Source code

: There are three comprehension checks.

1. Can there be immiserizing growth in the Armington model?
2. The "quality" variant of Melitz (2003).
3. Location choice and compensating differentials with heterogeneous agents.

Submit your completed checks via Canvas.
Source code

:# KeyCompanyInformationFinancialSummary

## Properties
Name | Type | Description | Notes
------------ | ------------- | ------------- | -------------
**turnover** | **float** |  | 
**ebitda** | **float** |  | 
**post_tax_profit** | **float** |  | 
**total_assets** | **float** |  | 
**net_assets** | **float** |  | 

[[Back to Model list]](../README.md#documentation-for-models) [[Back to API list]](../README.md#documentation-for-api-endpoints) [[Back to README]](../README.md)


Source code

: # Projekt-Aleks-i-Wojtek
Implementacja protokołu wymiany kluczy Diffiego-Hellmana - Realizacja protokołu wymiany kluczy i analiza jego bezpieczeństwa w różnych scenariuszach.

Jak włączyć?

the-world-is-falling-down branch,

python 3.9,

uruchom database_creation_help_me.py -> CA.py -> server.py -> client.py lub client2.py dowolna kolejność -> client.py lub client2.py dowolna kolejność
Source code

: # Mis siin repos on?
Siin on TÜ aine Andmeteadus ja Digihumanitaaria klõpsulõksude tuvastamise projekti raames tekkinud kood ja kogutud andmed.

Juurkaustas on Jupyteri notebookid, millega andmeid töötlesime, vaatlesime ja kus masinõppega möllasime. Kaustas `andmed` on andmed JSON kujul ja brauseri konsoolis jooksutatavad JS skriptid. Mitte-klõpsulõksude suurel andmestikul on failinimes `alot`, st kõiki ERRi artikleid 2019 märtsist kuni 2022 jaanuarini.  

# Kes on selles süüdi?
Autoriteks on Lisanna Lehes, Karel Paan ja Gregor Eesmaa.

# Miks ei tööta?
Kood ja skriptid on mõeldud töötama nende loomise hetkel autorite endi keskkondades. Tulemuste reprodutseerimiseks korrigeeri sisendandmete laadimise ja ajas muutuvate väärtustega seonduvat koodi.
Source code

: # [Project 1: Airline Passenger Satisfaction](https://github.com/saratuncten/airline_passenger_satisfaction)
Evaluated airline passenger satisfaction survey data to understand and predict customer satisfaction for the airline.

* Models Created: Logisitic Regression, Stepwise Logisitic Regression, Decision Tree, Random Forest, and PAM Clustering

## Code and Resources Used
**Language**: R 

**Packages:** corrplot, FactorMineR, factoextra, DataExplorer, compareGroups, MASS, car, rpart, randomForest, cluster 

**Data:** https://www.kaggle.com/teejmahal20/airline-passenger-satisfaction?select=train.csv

__TASK REQUIREMENTS__
Please transcribe the records exactly from their first line through the line holding "Name | Type | Description | Notes", and leave out all others.

__EXPECTED ANSWER__
Source code

: There are three comprehension checks.

1. Can there be immiserizing growth in the Armington model?
2. The "quality" variant of Melitz (2003).
3. Location choice and compensating differentials with heterogeneous agents.

Submit your completed checks via Canvas.
Source code

:# KeyCompanyInformationFinancialSummary

## Properties
Name | Type | Description | Notes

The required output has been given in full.